Starting at the line that holds "- download your" and stopping at the line that holds "- (optional) create", restate the records below word for word, with both of those lines included.

=== Begin Enclosure ===

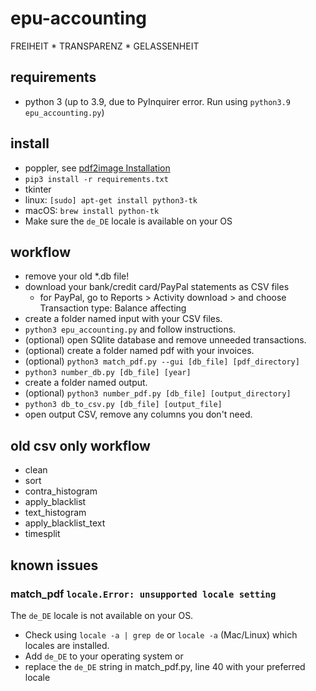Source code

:epu-accounting
==============
FREIHEIT * TRANSPARENZ * GELASSENHEIT

## requirements
- python 3 (up to 3.9, due to PyInquirer error. Run using `python3.9 epu_accounting.py`)

## install
- poppler, see [pdf2image Installation](https://github.com/Belval/pdf2image#how-to-install)
- `pip3 install -r requirements.txt`
- tkinter
 - linux: `[sudo] apt-get install python3-tk`
 - macOS: `brew install python-tk`
- Make sure the `de_DE` locale is available on your OS

## workflow
- remove your old *.db file!
- download your bank/credit card/PayPal statements as CSV files
  - for PayPal, go to Reports > Activity download > and choose Transaction type: Balance affecting
- create a folder named input with your CSV files.
- `python3 epu_accounting.py` and follow instructions.
- (optional) open SQlite database and remove unneeded transactions.
- (optional) create a folder named pdf with your invoices.
- (optional) `python3 match_pdf.py --gui [db_file] [pdf_directory]`
- `python3 number_db.py [db_file] [year]`
- create a folder named output.
- (optional) `python3 number_pdf.py [db_file] [output_directory]`
- `python3 db_to_csv.py [db_file] [output_file]`
- open output CSV, remove any columns you don't need.

## old csv only workflow
- clean
- sort
- contra_histogram
- apply_blacklist
- text_histogram
- apply_blacklist_text
- timesplit

## known issues
### match_pdf `locale.Error: unsupported locale setting`
The `de_DE` locale is not available on your OS.
- Check using `locale -a | grep de` or `locale -a` (Mac/Linux) which locales are installed.
- Add `de_DE` to your operating system or
- replace the `de_DE` string in match_pdf.py, line 40 with your preferred locale
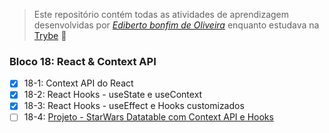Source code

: > Este repositório contém todas as atividades de aprendizagem desenvolvidas por _[Ediberto bonfim de Oliveira](https://www.linkedin.com/in/ediberto-b-oliveira-872926178/)_ enquanto estudava na [Trybe](https://www.betrybe.com/) :rocket:

### Bloco 18: React & Context API

 - [x] 18-1: Context API do React
 - [x] 18-2: React Hooks - useState e useContext
 - [x] 18-3: React Hooks - useEffect e Hooks customizados
 - [ ] 18-4: [Projeto - StarWars Datatable com Context API e Hooks]()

=== End Enclosure ===

• [Task output]
- download your bank/credit card/PayPal statements as CSV files
  - for PayPal, go to Reports > Activity download > and choose Transaction type: Balance affecting
- create a folder named input with your CSV files.
- `python3 epu_accounting.py` and follow instructions.
- (optional) open SQlite database and remove unneeded transactions.
- (optional) create a folder named pdf with your invoices.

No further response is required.